Agile practices and techniques like continuous delivery and evolutionary architecture are all about being able to react to changes rapidly. However, putting them into practice when you have a big legacy monolith application can be a difficult job. The industry has come out with different ideas to solve this problem; microservices, pushed by companies like Netflix and Amazon, are the latest solution.
Having an architecture based on services offers many advantages (like scalability and technical flexibility), but it comes with upfront costs and complexity that few companies are in a position to pay. Cassandra Shum and Ryan Oglesby explore the prerequisites for moving into a microservices architecture and provide tips on how to achieve them via engaging exercises.
Cassie Shum is the technical director and principal consultant for the east portfolio in North America at ThoughtWorks. A software engineer and architect, she’s spent the last nine years focusing on architectures including event-driven systems and microservices, a wide range of technologies with an emphasis on mobile and software delivery excellence, and she’s helped grow delivery practices and technical strategy and support the next generation of technologists.

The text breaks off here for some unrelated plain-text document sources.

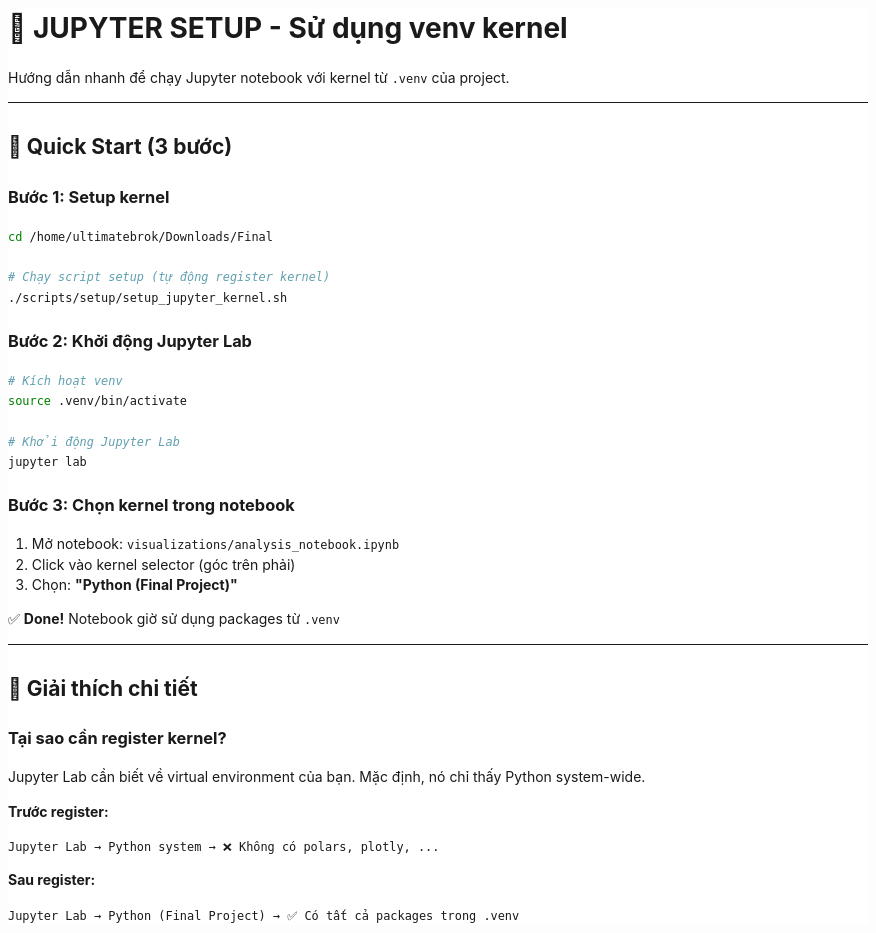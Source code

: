 # 📓 JUPYTER SETUP - Sử dụng venv kernel

Hướng dẫn nhanh để chạy Jupyter notebook với kernel từ `.venv` của project.

---

## 🚀 Quick Start (3 bước)

### Bước 1: Setup kernel

```bash
cd /home/ultimatebrok/Downloads/Final

# Chạy script setup (tự động register kernel)
./scripts/setup/setup_jupyter_kernel.sh
```

### Bước 2: Khởi động Jupyter Lab

```bash
# Kích hoạt venv
source .venv/bin/activate

# Khởi động Jupyter Lab
jupyter lab
```

### Bước 3: Chọn kernel trong notebook

1. Mở notebook: `visualizations/analysis_notebook.ipynb`
2. Click vào kernel selector (góc trên phải)
3. Chọn: **"Python (Final Project)"**

✅ **Done!** Notebook giờ sử dụng packages từ `.venv`

---

## 📖 Giải thích chi tiết

### Tại sao cần register kernel?

Jupyter Lab cần biết về virtual environment của bạn. Mặc định, nó chỉ thấy Python system-wide.

**Trước register:**
```
Jupyter Lab → Python system → ❌ Không có polars, plotly, ...
```

**Sau register:**
```
Jupyter Lab → Python (Final Project) → ✅ Có tất cả packages trong .venv
```
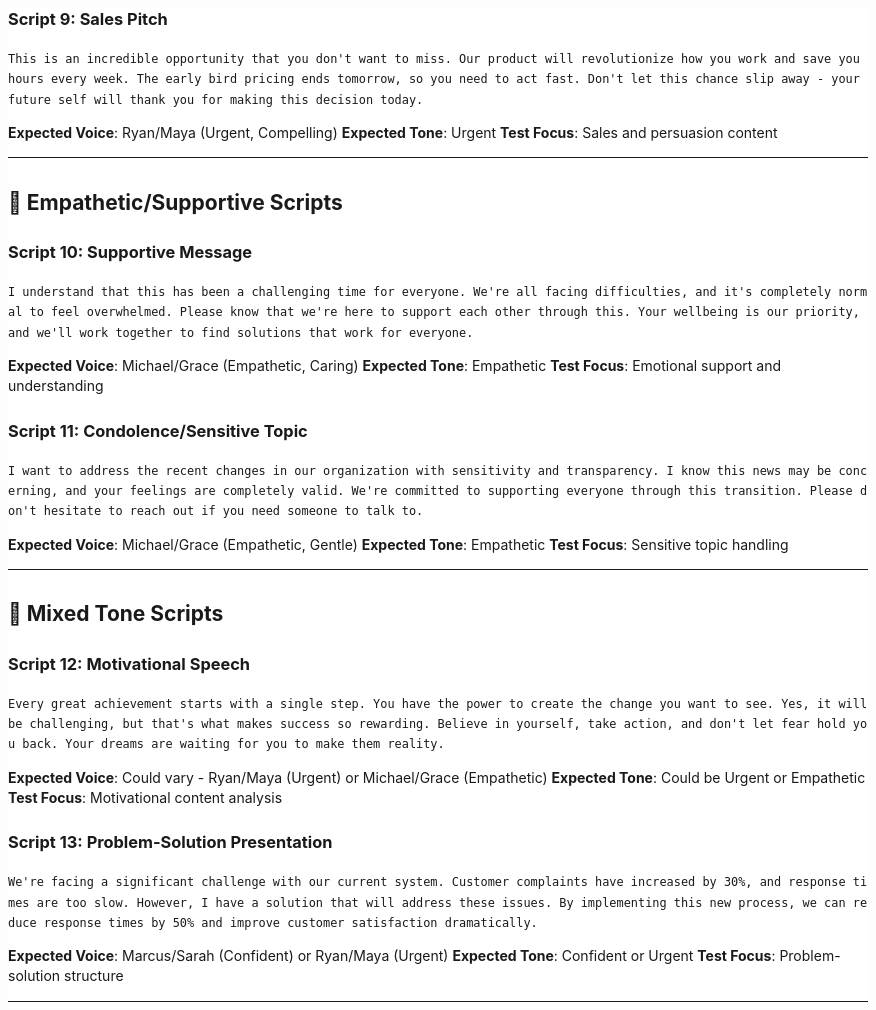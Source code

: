 ### **Script 9: Sales Pitch**
```
This is an incredible opportunity that you don't want to miss. Our product will revolutionize how you work and save you hours every week. The early bird pricing ends tomorrow, so you need to act fast. Don't let this chance slip away - your future self will thank you for making this decision today.
```
**Expected Voice**: Ryan/Maya (Urgent, Compelling)
**Expected Tone**: Urgent
**Test Focus**: Sales and persuasion content

---

## 💝 **Empathetic/Supportive Scripts**

### **Script 10: Supportive Message**
```
I understand that this has been a challenging time for everyone. We're all facing difficulties, and it's completely normal to feel overwhelmed. Please know that we're here to support each other through this. Your wellbeing is our priority, and we'll work together to find solutions that work for everyone.
```
**Expected Voice**: Michael/Grace (Empathetic, Caring)
**Expected Tone**: Empathetic
**Test Focus**: Emotional support and understanding

### **Script 11: Condolence/Sensitive Topic**
```
I want to address the recent changes in our organization with sensitivity and transparency. I know this news may be concerning, and your feelings are completely valid. We're committed to supporting everyone through this transition. Please don't hesitate to reach out if you need someone to talk to.
```
**Expected Voice**: Michael/Grace (Empathetic, Gentle)
**Expected Tone**: Empathetic
**Test Focus**: Sensitive topic handling

---

## 🎯 **Mixed Tone Scripts**

### **Script 12: Motivational Speech**
```
Every great achievement starts with a single step. You have the power to create the change you want to see. Yes, it will be challenging, but that's what makes success so rewarding. Believe in yourself, take action, and don't let fear hold you back. Your dreams are waiting for you to make them reality.
```
**Expected Voice**: Could vary - Ryan/Maya (Urgent) or Michael/Grace (Empathetic)
**Expected Tone**: Could be Urgent or Empathetic
**Test Focus**: Motivational content analysis

### **Script 13: Problem-Solution Presentation**
```
We're facing a significant challenge with our current system. Customer complaints have increased by 30%, and response times are too slow. However, I have a solution that will address these issues. By implementing this new process, we can reduce response times by 50% and improve customer satisfaction dramatically.
```
**Expected Voice**: Marcus/Sarah (Confident) or Ryan/Maya (Urgent)
**Expected Tone**: Confident or Urgent
**Test Focus**: Problem-solution structure

---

Some of her passions include advocating for women in technology and public speaking. She’s involved in promoting more female speakers in technology.
Ryan Oglesby is an application developer at ThoughtWorks, where he has worked on products ranging from native mobile applications to an enterprise banking platform built on domain-driven design, CQRS, and event sourcing. Ryan is currently a senior consultant and technical lead who builds high-quality, valuable software as well as strong technical community among teams through communication, empathy, and inclusivity.